** DATA EXTRACTS follows **
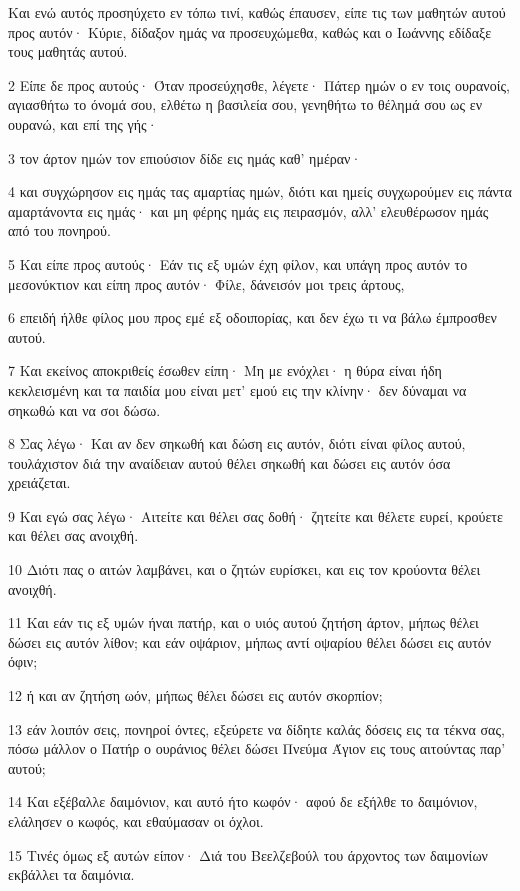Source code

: \par Και ενώ αυτός προσηύχετο εν τόπω τινί, καθώς έπαυσεν, είπε τις των μαθητών αυτού προς αυτόν· Κύριε, δίδαξον ημάς να προσευχώμεθα, καθώς και ο Ιωάννης εδίδαξε τους μαθητάς αυτού.
\par 2 Είπε δε προς αυτούς· Όταν προσεύχησθε, λέγετε· Πάτερ ημών ο εν τοις ουρανοίς, αγιασθήτω το όνομά σου, ελθέτω η βασιλεία σου, γενηθήτω το θέλημά σου ως εν ουρανώ, και επί της γής·
\par 3 τον άρτον ημών τον επιούσιον δίδε εις ημάς καθ' ημέραν·
\par 4 και συγχώρησον εις ημάς τας αμαρτίας ημών, διότι και ημείς συγχωρούμεν εις πάντα αμαρτάνοντα εις ημάς· και μη φέρης ημάς εις πειρασμόν, αλλ' ελευθέρωσον ημάς από του πονηρού.
\par 5 Και είπε προς αυτούς· Εάν τις εξ υμών έχη φίλον, και υπάγη προς αυτόν το μεσονύκτιον και είπη προς αυτόν· Φίλε, δάνεισόν μοι τρεις άρτους,
\par 6 επειδή ήλθε φίλος μου προς εμέ εξ οδοιπορίας, και δεν έχω τι να βάλω έμπροσθεν αυτού.
\par 7 Και εκείνος αποκριθείς έσωθεν είπη· Μη με ενόχλει· η θύρα είναι ήδη κεκλεισμένη και τα παιδία μου είναι μετ' εμού εις την κλίνην· δεν δύναμαι να σηκωθώ και να σοι δώσω.
\par 8 Σας λέγω· Και αν δεν σηκωθή και δώση εις αυτόν, διότι είναι φίλος αυτού, τουλάχιστον διά την αναίδειαν αυτού θέλει σηκωθή και δώσει εις αυτόν όσα χρειάζεται.
\par 9 Και εγώ σας λέγω· Αιτείτε και θέλει σας δοθή· ζητείτε και θέλετε ευρεί, κρούετε και θέλει σας ανοιχθή.
\par 10 Διότι πας ο αιτών λαμβάνει, και ο ζητών ευρίσκει, και εις τον κρούοντα θέλει ανοιχθή.
\par 11 Και εάν τις εξ υμών ήναι πατήρ, και ο υιός αυτού ζητήση άρτον, μήπως θέλει δώσει εις αυτόν λίθον; και εάν οψάριον, μήπως αντί οψαρίου θέλει δώσει εις αυτόν όφιν;
\par 12 ή και αν ζητήση ωόν, μήπως θέλει δώσει εις αυτόν σκορπίον;
\par 13 εάν λοιπόν σεις, πονηροί όντες, εξεύρετε να δίδητε καλάς δόσεις εις τα τέκνα σας, πόσω μάλλον ο Πατήρ ο ουράνιος θέλει δώσει Πνεύμα Άγιον εις τους αιτούντας παρ' αυτού;
\par 14 Και εξέβαλλε δαιμόνιον, και αυτό ήτο κωφόν· αφού δε εξήλθε το δαιμόνιον, ελάλησεν ο κωφός, και εθαύμασαν οι όχλοι.
\par 15 Τινές όμως εξ αυτών είπον· Διά του Βεελζεβούλ του άρχοντος των δαιμονίων εκβάλλει τα δαιμόνια.
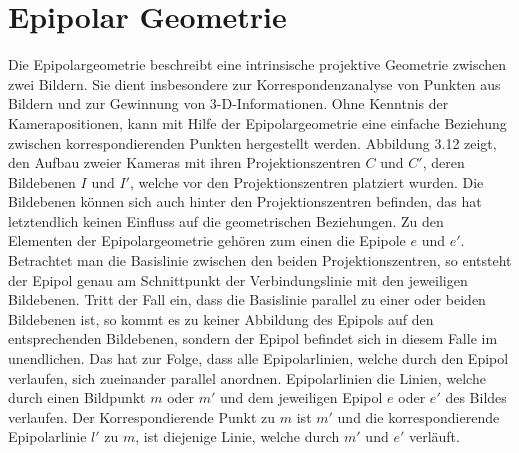 \chapter{Epipolar Geometrie}
\label{sec:epipolar} 


Die Epipolargeometrie beschreibt eine intrinsische projektive Geometrie zwischen zwei Bildern\cite{HZ}. Sie dient insbesondere zur Korrespondenzanalyse von Punkten aus Bildern und zur Gewinnung von 3-D-Informationen. Ohne Kenntnis der Kamerapositionen, kann mit Hilfe der Epipolargeometrie eine einfache Beziehung zwischen korrespondierenden Punkten hergestellt werden. Abbildung 3.12 zeigt, den Aufbau zweier Kameras mit ihren Projektionszentren $C$ und $C'$, deren Bildebenen $I$ und $I'$, welche vor den Projektionszentren platziert wurden. Die Bildebenen können sich auch hinter den Projektionszentren befinden, das hat letztendlich keinen Einfluss auf die geometrischen Beziehungen\cite{HZ}. Zu den Elementen der Epipolargeometrie gehören zum einen die Epipole $e$ und $e'$. Betrachtet man die Basislinie zwischen den beiden Projektionszentren, so entsteht der Epipol genau am Schnittpunkt der Verbindungslinie mit den jeweiligen Bildebenen. Tritt der Fall ein, dass die Basislinie parallel zu einer oder beiden Bildebenen ist, so kommt es zu keiner Abbildung des Epipols auf den entsprechenden Bildebenen, sondern der Epipol befindet sich in diesem Falle im unendlichen\cite{ZZGXr}. Das hat zur Folge, dass alle Epipolarlinien, welche durch den Epipol verlaufen, sich zueinander parallel anordnen. Epipolarlinien die Linien, welche durch einen Bildpunkt $m$ oder $m'$ und dem jeweiligen Epipol $e$ oder $e'$ des Bildes verlaufen. Der Korrespondierende Punkt zu $m$ ist $m'$ und die korrespondierende Epipolarlinie $l'$ zu $m$, ist diejenige Linie, welche durch $m'$ und $e'$ verläuft. 


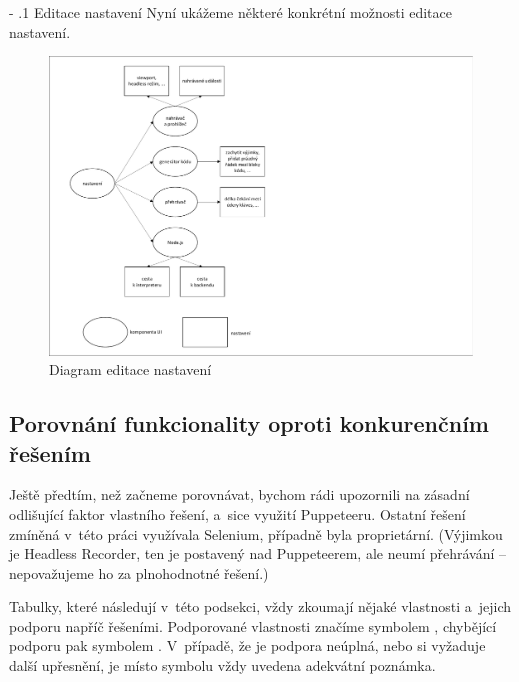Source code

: \documentclass[12pt, a4paper, twoside]{article}
\makeatletter
\newcommand{\cmark}{\ding{51}}
\newcommand{\xmark}{\ding{55}}
\renewcommand\paragraph{%
	\@startsection{subparagraph}{5}{0mm}%
	{-\baselineskip}%
	{.1\baselineskip}%
	{\normalfont\normalsize\bfseries}}
\makeatother
\begin{document}
	\paragraph{Editace nastavení}
	Nyní ukážeme některé konkrétní možnosti editace nastavení.
	\nopagebreak
	\begin{figure}[H]
		\centering
		\includegraphics[width=1.0\textwidth]{settingsDiagram.pdf}
		\caption{Diagram editace nastavení}
	\end{figure}
	\newpage
	\subsection{Porovnání funkcionality oproti konkurenčním řešením}
	\label{sub_sec:functionalityComparison}
	Ještě předtím, než začneme porovnávat, bychom rádi upozornili na zásadní odlišující faktor vlastního řešení, a~sice využití Puppeteeru. Ostatní řešení zmíněná v~této práci využívala Selenium, případně byla proprietární. (Výjimkou je Headless Recorder, ten je postavený nad Puppeteerem, ale neumí přehrávání -- nepovažujeme ho za plnohodnotné řešení.)
	
	Tabulky, které následují v~této podsekci, vždy zkoumají nějaké vlastnosti a~jejich podporu napříč řešeními. Podporované vlastnosti značíme symbolem \cmark, chybějící podporu pak symbolem \xmark. V~případě, že je podpora neúplná, nebo si vyžaduje další upřesnění, je místo symbolu vždy uvedena adekvátní poznámka.
	\newpage
	\phantom{c}
	\vspace{0.7cm}
\end{document}
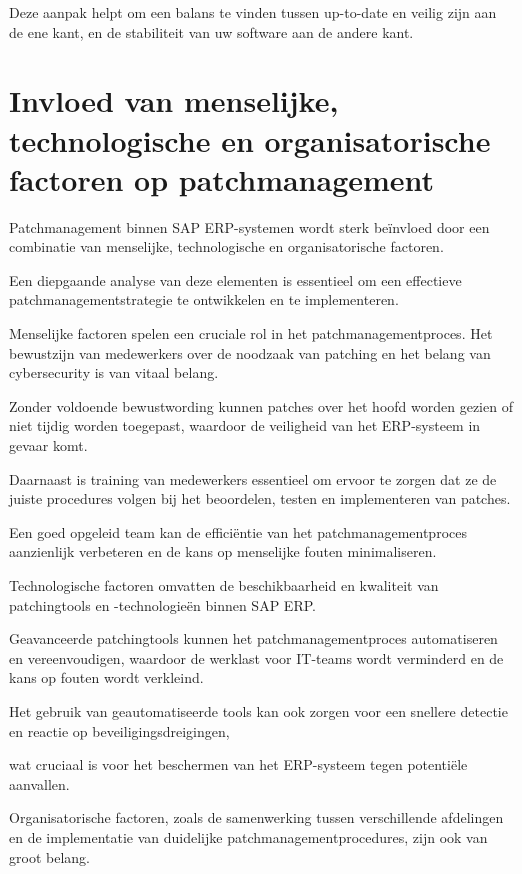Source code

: Deze aanpak helpt om een balans te vinden tussen up-to-date en veilig zijn aan de ene kant, en de stabiliteit van uw software aan de andere kant.








\section{Invloed van menselijke, technologische en organisatorische factoren op patchmanagement}

Patchmanagement binnen SAP ERP-systemen wordt sterk beïnvloed door een combinatie van menselijke, technologische en organisatorische factoren. 

Een diepgaande analyse van deze elementen is essentieel om een effectieve patchmanagementstrategie te ontwikkelen en te implementeren.

Menselijke factoren spelen een cruciale rol in het patchmanagementproces. Het bewustzijn van medewerkers over de noodzaak van patching en het belang van cybersecurity is van vitaal belang.

Zonder voldoende bewustwording kunnen patches over het hoofd worden gezien of niet tijdig worden toegepast, waardoor de veiligheid van het ERP-systeem in gevaar komt. 

Daarnaast is training van medewerkers essentieel om ervoor te zorgen dat ze de juiste procedures volgen bij het beoordelen, testen en implementeren van patches.

Een goed opgeleid team kan de efficiëntie van het patchmanagementproces aanzienlijk verbeteren en de kans op menselijke fouten minimaliseren.

Technologische factoren omvatten de beschikbaarheid en kwaliteit van patchingtools en -technologieën binnen SAP ERP.

Geavanceerde patchingtools kunnen het patchmanagementproces automatiseren en vereenvoudigen, waardoor de werklast voor IT-teams wordt verminderd en de kans op fouten wordt verkleind. 

Het gebruik van geautomatiseerde tools kan ook zorgen voor een snellere detectie en reactie op beveiligingsdreigingen,

wat cruciaal is voor het beschermen van het ERP-systeem tegen potentiële aanvallen.

Organisatorische factoren, zoals de samenwerking tussen verschillende afdelingen en de implementatie van duidelijke patchmanagementprocedures, zijn ook van groot belang.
** End of DATA EXTRACTS **
Repeat verbatim the lines between the start of the data and the line containing "τους μαθητάς αυτού.", both ends included, omitting all pictures.

WRITTEN ANSWER
Source code

: \par Και ενώ αυτός προσηύχετο εν τόπω τινί, καθώς έπαυσεν, είπε τις των μαθητών αυτού προς αυτόν· Κύριε, δίδαξον ημάς να προσευχώμεθα, καθώς και ο Ιωάννης εδίδαξε τους μαθητάς αυτού.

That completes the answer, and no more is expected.